At the same time as this work and study he was doing scientific fieldwork and publishing the results. Falla established his reputation as an ornithologist with the 1924 publication of “Discovery of a breeding place of Buller’s Shearwater, Poor Knights Island, N.Z.” in Emu Vol. 24, No. 1 pp 37-43. This is among the at least 16 books and offprints (pamphlet versions of academic papers for distribution to collaborators and colleagues) he had written that Falla sent to Sladden “With the authors’ compliments” during the 1920s and 1930s, and now in the Library’s Sladden Collection.

In 1928 Bernard Sladden was the lead author of an article written with Falla - “Alderman Islands: a general description, with notes on the flora and fauna”, published over two issues of the New Zealand Journal of Science and Technology (Vol. 9, No.’s 4-5, November 1927 (pp 193-205) and February 1928 (pp 282-290). Sladden had his copy bound with other offprints – including his own 1924 article about Karewa and 1926 article about Tūhua – reporting on the fauna, flora and geology of the islands of the Bay of Plenty.
 
 
 
This shows how integral amateur researchers like Sladden were in building the body of scientific knowledge of New Zealand’s natural history. He hadn’t just provided the boat to get to the Alderman Islands, he had been an active participant in the collection and formal publication of the data. Sladden could also by letter and sample keep the professionals informed of new discoveries and developments in the part of the country where he lived, expanding their geographic range.

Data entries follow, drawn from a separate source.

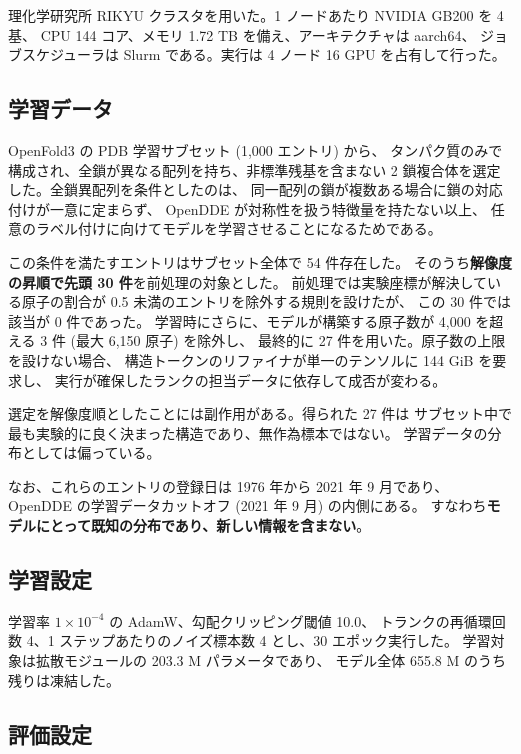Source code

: \documentclass[11pt,a4paper]{article}
\begin{document}
理化学研究所 RIKYU クラスタを用いた。1 ノードあたり NVIDIA GB200 を 4 基、
CPU 144 コア、メモリ 1.72 TB を備え、アーキテクチャは aarch64、
ジョブスケジューラは Slurm である。実行は 4 ノード 16 GPU を占有して行った。

\subsection{学習データ}

OpenFold3 の PDB 学習サブセット (1,000 エントリ) から、
タンパク質のみで構成され、全鎖が異なる配列を持ち、非標準残基を含まない
2 鎖複合体を選定した。全鎖異配列を条件としたのは、
同一配列の鎖が複数ある場合に鎖の対応付けが一意に定まらず、
OpenDDE が対称性を扱う特徴量を持たない以上、
任意のラベル付けに向けてモデルを学習させることになるためである。

この条件を満たすエントリはサブセット全体で 54 件存在した。
そのうち\textbf{解像度の昇順で先頭 30 件}を前処理の対象とした。
前処理では実験座標が解決している原子の割合が 0.5 未満のエントリを除外する規則を設けたが、
この 30 件では該当が 0 件であった。
学習時にさらに、モデルが構築する原子数が 4,000 を超える 3 件 (最大 6,150 原子) を除外し、
最終的に 27 件を用いた。原子数の上限を設けない場合、
構造トークンのリファイナが単一のテンソルに 144 GiB を要求し、
実行が確保したランクの担当データに依存して成否が変わる。

選定を解像度順としたことには副作用がある。得られた 27 件は
サブセット中で最も実験的に良く決まった構造であり、無作為標本ではない。
学習データの分布としては偏っている。

なお、これらのエントリの登録日は 1976 年から 2021 年 9 月であり、
OpenDDE の学習データカットオフ (2021 年 9 月) の内側にある。
すなわち\textbf{モデルにとって既知の分布であり、新しい情報を含まない}。

\subsection{学習設定}

学習率 $1\times10^{-4}$ の AdamW、勾配クリッピング閾値 10.0、
トランクの再循環回数 4、1 ステップあたりのノイズ標本数 4 とし、30 エポック実行した。
学習対象は拡散モジュールの 203.3 M パラメータであり、
モデル全体 655.8 M のうち残りは凍結した。

\subsection{評価設定}
\end{document}
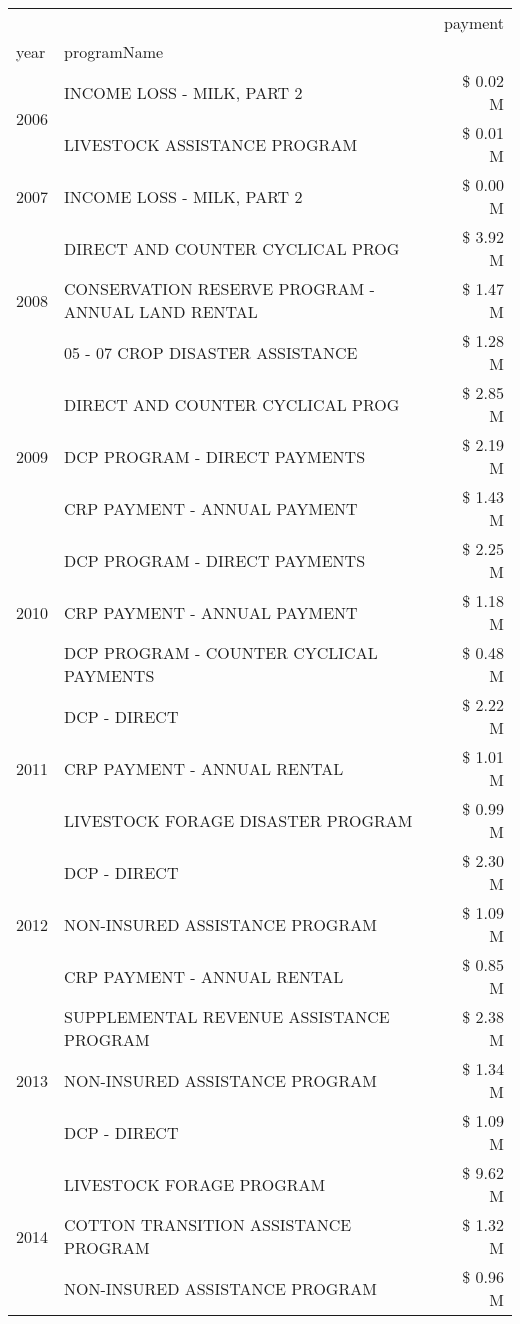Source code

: \begin{tabular}{llr}
\toprule
 &  & payment \\
year & programName &  \\
\midrule
\multirow[t]{2}{*}{2006} & INCOME LOSS - MILK, PART 2 & \$ 0.02 M \\
 & LIVESTOCK ASSISTANCE PROGRAM & \$ 0.01 M \\
\cline{1-3}
2007 & INCOME LOSS - MILK, PART 2 & \$ 0.00 M \\
\cline{1-3}
\multirow[t]{3}{*}{2008} & DIRECT AND COUNTER CYCLICAL PROG & \$ 3.92 M \\
 & CONSERVATION RESERVE PROGRAM - ANNUAL LAND RENTAL & \$ 1.47 M \\
 & 05 - 07 CROP DISASTER ASSISTANCE & \$ 1.28 M \\
\cline{1-3}
\multirow[t]{3}{*}{2009} & DIRECT AND COUNTER CYCLICAL PROG & \$ 2.85 M \\
 & DCP PROGRAM - DIRECT PAYMENTS & \$ 2.19 M \\
 & CRP PAYMENT - ANNUAL PAYMENT & \$ 1.43 M \\
\cline{1-3}
\multirow[t]{3}{*}{2010} & DCP PROGRAM - DIRECT PAYMENTS & \$ 2.25 M \\
 & CRP PAYMENT - ANNUAL PAYMENT & \$ 1.18 M \\
 & DCP PROGRAM - COUNTER CYCLICAL PAYMENTS & \$ 0.48 M \\
\cline{1-3}
\multirow[t]{3}{*}{2011} & DCP - DIRECT & \$ 2.22 M \\
 & CRP PAYMENT - ANNUAL RENTAL & \$ 1.01 M \\
 & LIVESTOCK FORAGE DISASTER PROGRAM & \$ 0.99 M \\
\cline{1-3}
\multirow[t]{3}{*}{2012} & DCP - DIRECT & \$ 2.30 M \\
 & NON-INSURED ASSISTANCE PROGRAM & \$ 1.09 M \\
 & CRP PAYMENT - ANNUAL RENTAL & \$ 0.85 M \\
\cline{1-3}
\multirow[t]{3}{*}{2013} & SUPPLEMENTAL REVENUE ASSISTANCE PROGRAM & \$ 2.38 M \\
 & NON-INSURED ASSISTANCE PROGRAM & \$ 1.34 M \\
 & DCP - DIRECT & \$ 1.09 M \\
\cline{1-3}
\multirow[t]{3}{*}{2014} & LIVESTOCK FORAGE PROGRAM & \$ 9.62 M \\
 & COTTON TRANSITION ASSISTANCE PROGRAM & \$ 1.32 M \\
 & NON-INSURED ASSISTANCE PROGRAM & \$ 0.96 M \\
\cline{1-3}

\end{tabular}
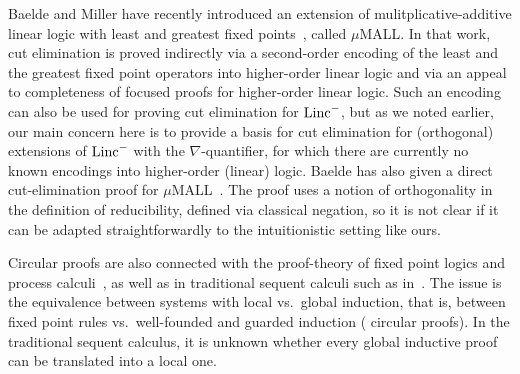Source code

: \documentclass[preprint]{elsarticle}
\newcommand{\Linc}{{\rm Linc}^-}
\begin{document}
Baelde and Miller have recently introduced an extension of mulitplicative-additive
linear logic with least and greatest fixed points~\cite{baelde07lpar}, called $\mu$MALL. 
In that work, cut elimination is proved indirectly via a second-order 
encoding of the least and the greatest fixed point operators 
into higher-order linear logic and via an appeal to completeness of
focused proofs for higher-order linear logic.
Such an encoding can also be used for proving cut elimination
for $\Linc$, but as we noted earlier, our main concern here is
to provide a basis for cut elimination for (orthogonal) extensions
of $\Linc$ with the $\nabla$-quantifier, for which there are
currently no known encodings into higher-order (linear) logic.
Baelde has also given a direct cut-elimination proof for
$\mu$MALL~\cite{Baelde09CoRR}. The proof uses a notion of orthogonality in
the definition of reducibility, defined via classical negation, 
so it is not clear if it can be adapted straightforwardly to 
the intuitionistic setting like ours. 

Circular proofs are also connected with the proof-theory of
{fixed point logics} and {process
  calculi}~\cite{Santocanale02,Sprenger03}, as well as in traditional
sequent calculi such as in~\cite{BrotherstonS07}.  The issue is the
equivalence between systems with local vs.\ global induction, that is,
between fixed point rules vs.\ well-founded and guarded induction (\ie
circular proofs). In the traditional sequent calculus, it is unknown
whether every global inductive proof can be translated into a local
one.
\end{document}

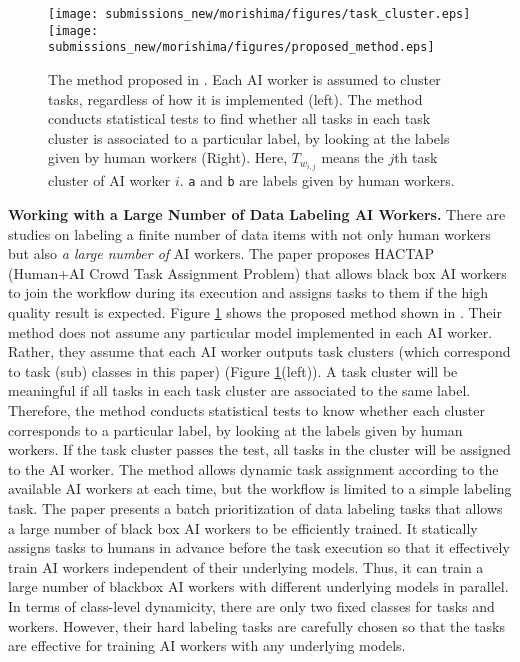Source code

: 
\begin{figure}
    \centering
    \texttt{[image: submissions\_new/morishima/figures/task\_cluster.eps]}
    \hspace{10mm}
    \texttt{[image: submissions\_new/morishima/figures/proposed\_method.eps]}
    \caption{The method proposed in \cite{KWM20}. Each AI worker is assumed to cluster tasks, regardless of how it is implemented (left). The method conducts statistical tests to find whether all tasks in each task cluster is associated to a particular label, by looking at the labels given by human workers (Right). Here, $T_{w_{i,j}}$ means the $j$th task cluster of AI worker $i$. {\tt a} and {\tt b} are labels given by human workers.}
    \label{fig:hactap}
\end{figure}

\noindent
{\bf Working with a Large Number of Data Labeling AI Workers.}
There are studies on labeling a finite number of data items with not only human workers but also {\it a large number of} AI workers.
The paper \cite{KWM20} proposes HACTAP  (Human+AI Crowd Task Assignment Problem) that allows black box AI workers to join the workflow during its execution and assigns tasks to them if the high quality result is expected.
Figure \ref{fig:hactap} shows the proposed method shown in \cite{KWM20}.
Their method does not assume any particular model implemented in each AI worker. Rather, they assume that each AI worker outputs task clusters (which correspond to task (sub) classes in this paper) (Figure \ref{fig:hactap}(left)).
A task cluster will be meaningful if all tasks in each task cluster are associated to the same label.  Therefore, the method conducts  statistical tests to know whether each cluster corresponds to a particular label, by looking at the labels given by human workers. If the task cluster passes the test, all tasks in the cluster will be assigned to the AI worker.
The method allows dynamic task assignment according to the available AI workers at each time, but the workflow is limited to a simple labeling task. 
The paper \cite{KWM20b} presents a batch prioritization of data labeling tasks that allows a large number of black box AI workers to be efficiently trained. 
It statically assigns tasks to humans in advance before the task execution so that it effectively train AI workers independent of their underlying models. Thus, it can train a large number of blackbox AI workers with different underlying models in parallel. 
In terms of class-level dynamicity, there are only two fixed classes for tasks and workers. However, their hard labeling tasks are carefully chosen so that the tasks are effective for training AI workers with any underlying models.

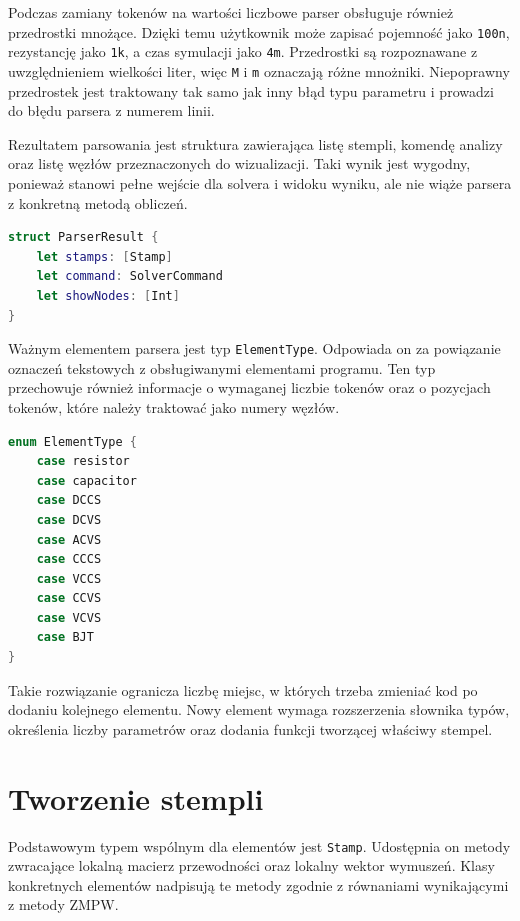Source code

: Podczas zamiany tokenów na wartości liczbowe parser obsługuje również przedrostki mnożące. Dzięki temu użytkownik może zapisać pojemność jako \texttt{100n}, rezystancję jako \texttt{1k}, a czas symulacji jako \texttt{4m}. Przedrostki są rozpoznawane z uwzględnieniem wielkości liter, więc \texttt{M} i \texttt{m} oznaczają różne mnożniki. Niepoprawny przedrostek jest traktowany tak samo jak inny błąd typu parametru i prowadzi do błędu parsera z numerem linii.

Rezultatem parsowania jest struktura zawierająca listę stempli, komendę analizy oraz listę węzłów przeznaczonych do wizualizacji. Taki wynik jest wygodny, ponieważ stanowi pełne wejście dla solvera i widoku wyniku, ale nie wiąże parsera z konkretną metodą obliczeń.

\begin{lstlisting}[language=Swift,caption={Model wyniku parsowania},label={lst:parser-result}]
struct ParserResult {
    let stamps: [Stamp]
    let command: SolverCommand
    let showNodes: [Int]
}
\end{lstlisting}

Ważnym elementem parsera jest typ \texttt{ElementType}. Odpowiada on za powiązanie oznaczeń tekstowych z obsługiwanymi elementami programu. Ten typ przechowuje również informacje o wymaganej liczbie tokenów oraz o pozycjach tokenów, które należy traktować jako numery węzłów.

\begin{lstlisting}[language=Swift,caption={Uproszczona rola typu ElementType},label={lst:element-type}]
enum ElementType {
    case resistor
    case capacitor
    case DCCS
    case DCVS
    case ACVS
    case CCCS
    case VCCS
    case CCVS
    case VCVS
    case BJT
}
\end{lstlisting}

Takie rozwiązanie ogranicza liczbę miejsc, w których trzeba zmieniać kod po dodaniu kolejnego elementu. Nowy element wymaga rozszerzenia słownika typów, określenia liczby parametrów oraz dodania funkcji tworzącej właściwy stempel.

\section{Tworzenie stempli}
\label{sec:implementacja-stemple}

Podstawowym typem wspólnym dla elementów jest \texttt{Stamp}. Udostępnia on metody zwracające lokalną macierz przewodności oraz lokalny wektor wymuszeń. Klasy konkretnych elementów nadpisują te metody zgodnie z równaniami wynikającymi z metody ZMPW.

Falla’s scientific career flourished – “In 1929 he was appointed assistant zoologist to the British, Australian and New Zealand Antarctic Research Expedition (BANZARE) under the leadership of Sir Douglas Mawson”[1]. Prints of photos taken by Falla on the expedition made their way into Sladden’s papers – e.g. Te Ao Mārama - Tauranga City Libraries Ms 33/5/311

However, the lengthy absences this work required eventually led to Falla’s resignation from the Training College. He had already mentioned in a 1930 letter to Sladden, kept in our archive, that he could only process his work from the expedition in his spare time [2]. This is in response to what must have been a comment from Bernard’s letter to him that managing the farm was keeping him from his own researches.

“In 1931 [Falla] was appointed ornithologist and education officer at the Auckland War Memorial Museum” where in 1937 he completed the publication of the BANZARE report on birds, “still considered a classic work on the birds of the southern ocean[3].” The Sladden Collection has the copy Falla inscribed and sent to “B. Sladden with compliments & regards. R.A.F. Jan 1938”.
 
By this time Falla had been appointed director of the Canterbury Museum, where amongst other work he instigated the investigation into moa remains at Pyramid Valley. Again, Falla sent an offprint to Bernard Sladden “with compliments”.
 
Falla was a Carnegie Scholar in 1939, touring and studying museums and their displays in the United States, United Kingdom and Europe (until interrupted by the outbreak of war). During the war he participated in coastwatching expeditions to the sub-Antarctic islands (ensuring German, and later Japanese ships didn’t try and use them as bases for commerce raiding), but also fitting in some geological and ornithological observations.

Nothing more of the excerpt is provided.